General Discussion
In reply to the discussion: Census: Why don't we all just boycott the citizenship question? (assuming there is one) [View all]Ms. Toad
(33,915 posts)You accused me of doing something that had not even crossed my mind. I challenge ideas, I don't attack people. And, as I have said, the idea is not smart.
Your plan assumes that gerrymandered districts only impacts representation at the federal level; it doesn't. There are also gerrymandered districts within states. Refusal to disclose citizenship will tell the Republican lawmakers (who are already in charge of redistricting because of the last gerrymandered districts) precisely where the republican voters are - using answering that quesiton as a stand-in for republican. That allows them to better gerrymander those districts to ensure the Republicans remain in control. Once a district is gerrymandeed to permit Republicans will win, voter turnout matters far less because the district boundaries are drawn precisely to give a majority Republican vote in as many districts as can be rigged.
Denying them the data will not foil their plan - they will treat non-answers as non-citizens. And we will be stuck with that data - and the damage it does - for the next decade.

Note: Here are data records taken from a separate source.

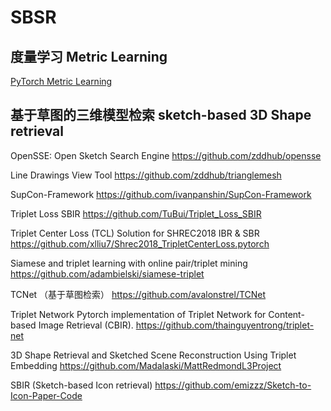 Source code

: # SBSR
## 度量学习 Metric Learning

[PyTorch Metric Learning](https://github.com/KevinMusgrave/pytorch-metric-learning/blob/master/examples/notebooks/TrainWithClassifier.ipynb)



## 基于草图的三维模型检索 sketch-based 3D Shape retrieval

OpenSSE: Open Sketch Search Engine
    https://github.com/zddhub/opensse

Line Drawings View Tool
    https://github.com/zddhub/trianglemesh
    
SupCon-Framework
    https://github.com/ivanpanshin/SupCon-Framework

Triplet Loss SBIR 
    https://github.com/TuBui/Triplet_Loss_SBIR

Triplet Center Loss (TCL) Solution for SHREC2018 IBR & SBR
    https://github.com/xlliu7/Shrec2018_TripletCenterLoss.pytorch
    
Siamese and triplet learning with online pair/triplet mining
    https://github.com/adambielski/siamese-triplet

TCNet （基于草图检索）
    https://github.com/avalonstrel/TCNet

Triplet Network
    Pytorch implementation of Triplet Network for Content-based Image Retrieval (CBIR).
    https://github.com/thainguyentrong/triplet-net

3D Shape Retrieval and Sketched Scene Reconstruction Using Triplet Embedding
    https://github.com/Madalaski/MattRedmondL3Project
    
SBIR (Sketch-based Icon retrieval)
    https://github.com/emizzz/Sketch-to-Icon-Paper-Code
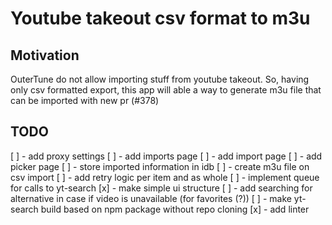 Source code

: # Youtube takeout csv format to m3u

## Motivation

OuterTune do not allow importing stuff from youtube takeout. So, having only csv formatted export, this app will able a way to generate m3u file that can be imported with new pr (#378)

## TODO

[ ] - add proxy settings
[ ] - add imports page
[ ] - add import page
[ ] - add picker page
[ ] - store imported information in idb
[ ] - create m3u file on csv import
[ ] - add retry logic per item and as whole
[ ] - implement queue for calls to yt-search
[x] - make simple ui structure
[ ] - add searching for alternative in case if video is unavailable (for favorites (?))
[ ] - make yt-search build based on npm package without repo cloning
[x] - add linter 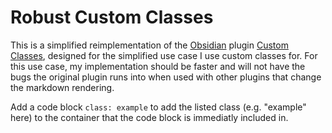 # Robust Custom Classes
This is a simplified reimplementation of the [Obsidian](https://obsidian.md) plugin [Custom Classes](https://github.com/LilaRest/obsidian-custom-classes/blob/main/src/main.ts), designed for the simplified use case I use custom classes for. For this use case, my implementation should be faster and will not have the bugs the original plugin runs into when used with other plugins that change the markdown rendering. 

Add a code block `class: example` to add the listed class (e.g. "example" here) to the container that the code block is immediatly included in.
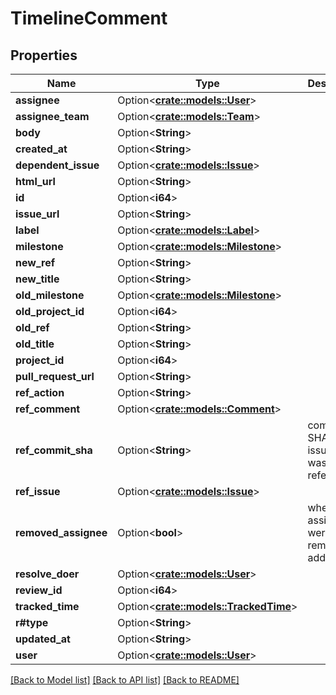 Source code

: # TimelineComment

## Properties

Name | Type | Description | Notes
------------ | ------------- | ------------- | -------------
**assignee** | Option<[**crate::models::User**](User.md)> |  | [optional]
**assignee_team** | Option<[**crate::models::Team**](Team.md)> |  | [optional]
**body** | Option<**String**> |  | [optional]
**created_at** | Option<**String**> |  | [optional]
**dependent_issue** | Option<[**crate::models::Issue**](Issue.md)> |  | [optional]
**html_url** | Option<**String**> |  | [optional]
**id** | Option<**i64**> |  | [optional]
**issue_url** | Option<**String**> |  | [optional]
**label** | Option<[**crate::models::Label**](Label.md)> |  | [optional]
**milestone** | Option<[**crate::models::Milestone**](Milestone.md)> |  | [optional]
**new_ref** | Option<**String**> |  | [optional]
**new_title** | Option<**String**> |  | [optional]
**old_milestone** | Option<[**crate::models::Milestone**](Milestone.md)> |  | [optional]
**old_project_id** | Option<**i64**> |  | [optional]
**old_ref** | Option<**String**> |  | [optional]
**old_title** | Option<**String**> |  | [optional]
**project_id** | Option<**i64**> |  | [optional]
**pull_request_url** | Option<**String**> |  | [optional]
**ref_action** | Option<**String**> |  | [optional]
**ref_comment** | Option<[**crate::models::Comment**](Comment.md)> |  | [optional]
**ref_commit_sha** | Option<**String**> | commit SHA where issue/PR was referenced | [optional]
**ref_issue** | Option<[**crate::models::Issue**](Issue.md)> |  | [optional]
**removed_assignee** | Option<**bool**> | whether the assignees were removed or added | [optional]
**resolve_doer** | Option<[**crate::models::User**](User.md)> |  | [optional]
**review_id** | Option<**i64**> |  | [optional]
**tracked_time** | Option<[**crate::models::TrackedTime**](TrackedTime.md)> |  | [optional]
**r#type** | Option<**String**> |  | [optional]
**updated_at** | Option<**String**> |  | [optional]
**user** | Option<[**crate::models::User**](User.md)> |  | [optional]

[[Back to Model list]](../README.md#documentation-for-models) [[Back to API list]](../README.md#documentation-for-api-endpoints) [[Back to README]](../README.md)


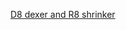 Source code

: [D8 dexer and R8 shrinker](https://r8.googlesource.com/r8/+/ca45fed7f1b1f5cb0870344c713327ab8fa5acf3) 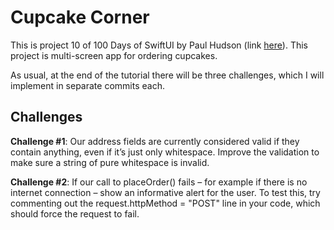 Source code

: # Cupcake Corner

This is project 10 of 100 Days of SwiftUI by Paul Hudson (link [here](https://www.hackingwithswift.com/books/ios-swiftui/cupcake-corner-introduction)). This project is multi-screen app for ordering cupcakes.

As usual, at the end of the tutorial there will be three challenges, which I will implement in separate commits each.

## Challenges

**Challenge #1**: Our address fields are currently considered valid if they contain anything, even if it’s just only whitespace. Improve the validation to make sure a string of pure whitespace is invalid.

**Challenge #2**: If our call to placeOrder() fails – for example if there is no internet connection – show an informative alert for the user. To test this, try commenting out the request.httpMethod = "POST" line in your code, which should force the request to fail.
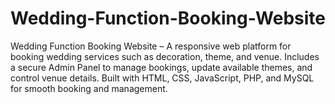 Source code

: # Wedding-Function-Booking-Website
Wedding Function Booking Website – A responsive web platform for booking wedding services such as decoration, theme, and venue. Includes a secure Admin Panel to manage bookings, update available themes, and control venue details. Built with HTML, CSS, JavaScript, PHP, and MySQL for smooth booking and management.
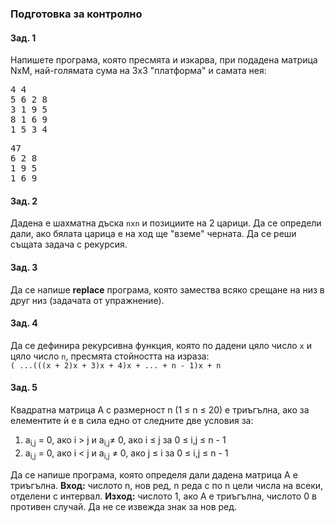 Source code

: ### Подготовка за контролно

#### Зад. 1
Напишете програма, която пресмята и изкарва, при подадена матрица NxМ, най-голямата сума на 3x3 "платформа" и самата нея:
<pre>
4 4
5 6 2 8   
3 1 9 5    	   
8 1 6 9     	  
1 5 3 4            				  
</pre>
<pre>
47
6 2 8
1 9 5
1 6 9
</pre>

#### Зад. 2
Дадена е шахматна дъска `nxn` и позициите на 2 царици. Да се определи дали, ако бялата царица е на ход ще "вземе" черната. Да се реши същата задача с рекурсия.

#### Зад. 3 
Да се напише **replace** програма, която замества всяко срещане на низ в друг низ (задачата от упражнение).

#### Зад. 4
Да се дефинира рекурсивна функция, която по дадени цяло число `x` и цяло число `n`, пресмята стойността на израза:  
`
( ...(((x + 2)x + 3)x + 4)x + ... + n - 1)x + n
`

#### Зад. 5
Квадратна матрица A с размерност n (1 ≤ n ≤ 20) е триъгълна, ако за елементите ѝ е в сила едно от следните две условия за:
1.  a<sub>i,j</sub> = 0, ако i > j и a<sub>i,j</sub>≠ 0, ако i ≤ j за 0 ≤ i,j ≤ n - 1      
2.  a<sub>i,j</sub> = 0, ако i < j и a<sub>i,j</sub> ≠ 0, ако j ≤ i за 0 ≤ i,j ≤ n - 1  

Да се напише програма, която определя дали дадена матрица A е триъгълна.
**Вход:** числото n, нов ред, n реда с по n цели числа на всеки, отделени с интервал.
**Изход:** числото 1, ако A е триъгълна, числото 0 в противен случай. Да не се извежда знак за нов ред.
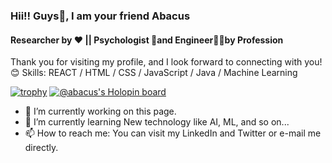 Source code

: ### Hii!! Guys👋, I am your friend Abacus 
#### Researcher by ❤️ || Psychologist 🧠and Engineer👨‍💻by Profession

Thank you for visiting my profile, and I look forward to connecting with you!😊
Skills:  REACT / HTML / CSS / JavaScript / Java / Machine Learning 

[![trophy](https://github-profile-trophy.vercel.app/?username=ryo-ma)](https://github.com/AnuragSharma5893/github-profile-trophy)
[![@abacus's Holopin board](https://holopin.io/api/user/board?user=abacus)](https://holopin.io/@abacus)



- 🔭 I’m currently working on this page. 
- 🌱 I’m currently learning New technology like AI, ML, and so on... 
- 📫 How to reach me: You can visit my LinkedIn and Twitter or e-mail me directly. 
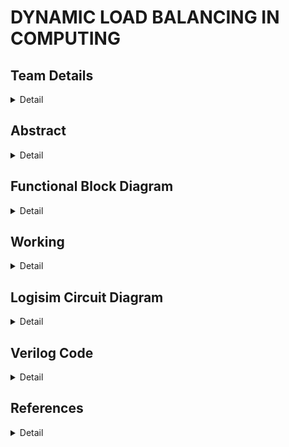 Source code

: # DYNAMIC LOAD BALANCING IN COMPUTING

<!-- First Section -->
## Team Details
<details> 
  <summary>Detail</summary>

  > Semester: 3rd Sem B. Tech. CSE

  > Section: S2

  >Team-ID: S2-T16 

  > Member-1:	G. SANTHOSH BALAJI , 231CS224 , santhoshbalajig.231cs224@nitk.edu.in


  > Member-2:	M. DATTATREYA LAXMI NARASIMHA , 231CS231 , manepallidattatreyalaxminarasimha.231cs231@nitk.edu.in


  > Member-3:	T. SAI NISHNATH RAO , 231CS260 , tungenasainishnathrao.231cs260@nitk.edu.in

</details>

<!-- Second Section -->
## Abstract
<details>
  <summary>Detail</summary>
  
 ### Motivation
 
  In an era where computing demands are increasing hence, efficient resource management is crucial to
  ensure better performance and reliability in distributed systems and cloud infrastructures.
  General static load balancing methods generally fail in dynamically changing workloads, 
  leading to inefficiencies. Dynamic load balancing emerges as a crucial solution.

### Problem Statement

This project aims to create a dynamic load balancing system that automatically adjusts on how workloads are shared among servers to prevent any single server from becoming
overwhelmed. The goal is to improve overall system speed and efficiency, especially when the number
of tasks change.

### Features

• The clock is used to synchronize the operations of all components. This guarantees that no two
tasks are allocated at the same time, preventing conflicts or misallocations. It displays the time
for the request to get accepted by server.

• LEDs are incorporated to provide real-time visual feedback of the system’s operation.

• If a server’s counter exceeds a predefined threshold, the system initiates load rebalancing.Which
reassigns the request to different server.

• Dynamic load balancing systems can prioritize certain tasks over others based on predefined
criteria such as urgency, resource intensity or deadline.

• Dynamic load balancing can reduce the overall power consumption of a system.


</details>



## Functional Block Diagram
<details>
  <summary>Detail</summary>  


![dds](https://github.com/user-attachments/assets/120739ab-7096-4d4e-b12c-97c9306b10cf)

</details>

## Working

<details>

<summary>Detail</summary>

### working

### functional table

### flowchart


![flowchart](https://github.com/user-attachments/assets/cf6bb252-001f-4627-a021-8c0b6b446b7e)


</details>


## Logisim Circuit Diagram

<details>

<summary>Detail</summary>
![Main ](https://github.com/user-attachments/assets/25d033cf-1b90-44fc-a4ac-de58e834eb1c)

  
</details>

## Verilog Code

<details>

<summary>Detail</summary>
  
### Test bench File

</details>

## References
<details>

  <summary>Detail</summary>
  
</details>
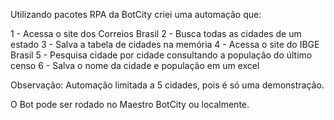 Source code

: Utilizando pacotes RPA da BotCity criei uma automação que:

  1 - Acessa o site dos Correios Brasil
  2 - Busca todas as cidades de um estado
  3 - Salva a tabela de cidades na memória
  4 - Acessa o site do IBGE Brasil
  5 - Pesquisa cidade por cidade consultando a população do último censo
  6 - Salva o nome da cidade e população em um excel

Observação: Automação limitada a 5 cidades, pois é só uma demonstração.

O Bot pode ser rodado no Maestro BotCity ou localmente.
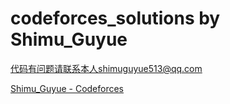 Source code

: # codeforces_solutions by Shimu_Guyue

代码有问题请联系本人shimuguyue513@qq.com

[Shimu_Guyue - Codeforces](https://codeforces.com/profile/Shimu_Guyue)

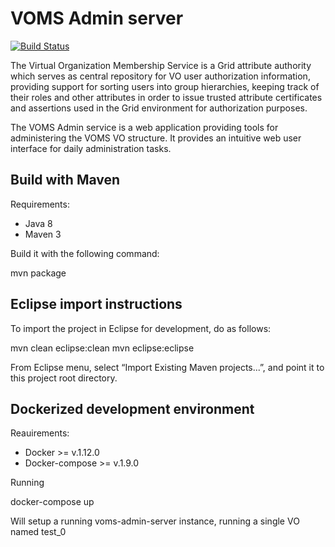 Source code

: # VOMS Admin server

[![Build Status](https://travis-ci.org/italiangrid/voms-admin-server.svg?branch=develop)](https://travis-ci.org/italiangrid/voms-admin-server)

The Virtual Organization Membership Service is a Grid attribute authority which
serves as central repository for VO user authorization information, providing
support for sorting users into group hierarchies, keeping track of their roles
and other attributes in order to issue trusted attribute certificates and
assertions used in the Grid environment for authorization purposes.

The VOMS Admin service is a web application providing tools for administering
the VOMS VO structure. It provides an intuitive web user interface for daily
administration tasks.

## Build with Maven

Requirements:

- Java 8
- Maven 3

Build it with the following command:

  mvn package

## Eclipse import instructions

To import the project in Eclipse for development, do as follows:

  mvn clean eclipse:clean
  mvn eclipse:eclipse

From Eclipse menu, select “Import Existing Maven projects...”, and
point it to this project root directory.

## Dockerized development environment

Reauirements:

- Docker >= v.1.12.0
- Docker-compose >= v.1.9.0

Running

  docker-compose up

Will setup a running voms-admin-server instance, running a single VO named test_0
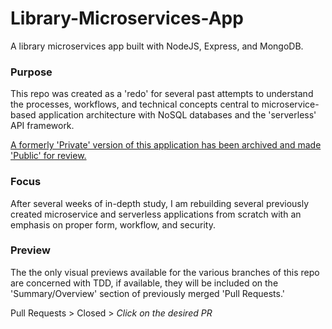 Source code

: # Library-Microservices-App
 
 A library microservices app built with NodeJS, Express, and MongoDB. 

 ### Purpose
This repo was created as a 'redo' for several past attempts to understand the processes, workflows, and technical concepts central to microservice-based application architecture with NoSQL databases and the 'serverless' API framework. 

[A formerly 'Private' version of this application has been archived and made 'Public' for review. ](https://github.com/iTrauco/node-mongodb-microservice-app)

### Focus
After several weeks of in-depth study, I am rebuilding several previously created microservice and serverless applications from scratch with an emphasis on proper form, workflow, and security.

### Preview
The the only visual previews available for the various branches of this repo are concerned with TDD, if available, they will be included on the 'Summary/Overview' section of previously merged 'Pull Requests.'

Pull Requests > Closed > *Click on the desired PR*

As for whether refusing to answer would impacts both the state and the federal level by impacting the number of seats assigned - that question remains open. In its last review of the matter, the Supreme Court expressly declined to answer the question of whether states could choose to draw (Federal House of Representative) district lines based solely on the voter-eligible population. Gerrymandering has at least as much, if not more, impact on representation in Congress than does apportionment.